The number of super-spreader events prior to 1000 cumulative infections correlated positively or not at all with time to 1000 cumulative infections for the more inclusive definitions of super-spreader events (at least 5 or 10 secondary infections, Figure 3a & b) across all Re values, signifying that multiple small super-spreader events do not accelerate early epidemic spread. However, the number of super-spreader events correlated negatively with time to 1000 cumulative infections with low to moderate values for Re (1.2-1.8) and less inclusive definitions of super-spreader events (at least 20 secondary infections, Figure 3c), meaning that early large super-spreader events are a likely driver of variant predominance under parameter assumptions which are compatible with known features of variant B.1.1.7 (1).
Increased likelihood of new variant predominance when co-circulating baseline variants have an effective reproductive number less than or equal to one
We next performed analyses assuming a baseline variant at different values for Re (0.8, 1.0 or 1.2) with 1000 baseline infections and assumed that 1% of transmission events result in a new variant.

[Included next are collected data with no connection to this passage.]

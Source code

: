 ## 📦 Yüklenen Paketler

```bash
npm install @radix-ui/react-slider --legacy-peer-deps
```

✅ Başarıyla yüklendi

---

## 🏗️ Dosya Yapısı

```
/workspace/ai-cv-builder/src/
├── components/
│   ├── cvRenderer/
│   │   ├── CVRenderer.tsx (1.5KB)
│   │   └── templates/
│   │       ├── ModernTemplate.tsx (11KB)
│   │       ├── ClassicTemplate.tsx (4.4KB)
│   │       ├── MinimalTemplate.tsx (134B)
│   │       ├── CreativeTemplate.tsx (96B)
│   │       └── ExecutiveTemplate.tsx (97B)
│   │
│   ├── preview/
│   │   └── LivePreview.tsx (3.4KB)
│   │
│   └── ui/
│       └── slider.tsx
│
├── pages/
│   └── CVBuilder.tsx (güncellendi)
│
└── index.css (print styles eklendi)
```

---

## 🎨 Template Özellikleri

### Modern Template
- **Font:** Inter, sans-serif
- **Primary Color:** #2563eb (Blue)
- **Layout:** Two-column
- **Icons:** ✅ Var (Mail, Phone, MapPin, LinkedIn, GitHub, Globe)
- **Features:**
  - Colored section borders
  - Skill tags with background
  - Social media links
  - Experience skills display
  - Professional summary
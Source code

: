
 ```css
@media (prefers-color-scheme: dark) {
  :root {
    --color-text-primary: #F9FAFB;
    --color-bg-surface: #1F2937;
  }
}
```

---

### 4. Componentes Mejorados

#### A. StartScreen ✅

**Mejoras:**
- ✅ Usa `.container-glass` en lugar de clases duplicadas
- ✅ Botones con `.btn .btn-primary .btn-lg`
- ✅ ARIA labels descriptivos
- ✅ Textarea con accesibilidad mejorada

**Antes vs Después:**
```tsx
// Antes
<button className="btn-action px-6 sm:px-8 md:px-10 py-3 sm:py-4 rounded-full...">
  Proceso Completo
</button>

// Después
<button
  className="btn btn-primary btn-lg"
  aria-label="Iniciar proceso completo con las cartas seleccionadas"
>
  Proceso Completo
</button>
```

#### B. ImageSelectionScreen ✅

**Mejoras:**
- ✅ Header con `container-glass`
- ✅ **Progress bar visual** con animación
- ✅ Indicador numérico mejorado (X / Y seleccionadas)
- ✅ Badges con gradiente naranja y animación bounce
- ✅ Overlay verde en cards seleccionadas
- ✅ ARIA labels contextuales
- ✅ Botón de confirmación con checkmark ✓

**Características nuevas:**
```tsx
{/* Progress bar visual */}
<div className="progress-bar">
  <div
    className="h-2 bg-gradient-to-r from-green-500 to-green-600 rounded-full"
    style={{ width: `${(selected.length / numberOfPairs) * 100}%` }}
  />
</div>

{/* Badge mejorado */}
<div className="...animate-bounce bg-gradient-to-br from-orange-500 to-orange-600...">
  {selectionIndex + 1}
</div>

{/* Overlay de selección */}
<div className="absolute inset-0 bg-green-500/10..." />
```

Re for new variants were drawn from a uniform distribution varying from 1.0-2.2 at intervals of 0.2. For each scenario, we performed 100 simulations until 100,000 cumulative infections were generated or until stochastic burnout of all variants occurred. Variants were tracked individually.
Super-spreader events (defined here as >=5 secondarily infected people) were requisite for new variants to reach 1000 cumulative infections in individual simulations. For example, in the case of a baseline variant with Re=1.0 and new variant with Re=1.2, 95 variants had a super-spreader event, out of which 33 reached 1000 cumulative infections. 905 variants did not have a super-spreader event, and none reached 1000 cumulative infections (p<2.2×10−16, Fisher’s exact test). The trend of no variant reaching 1000 cumulative infections in the absence of super-spreader events was observed for all assumed values of new variant Re.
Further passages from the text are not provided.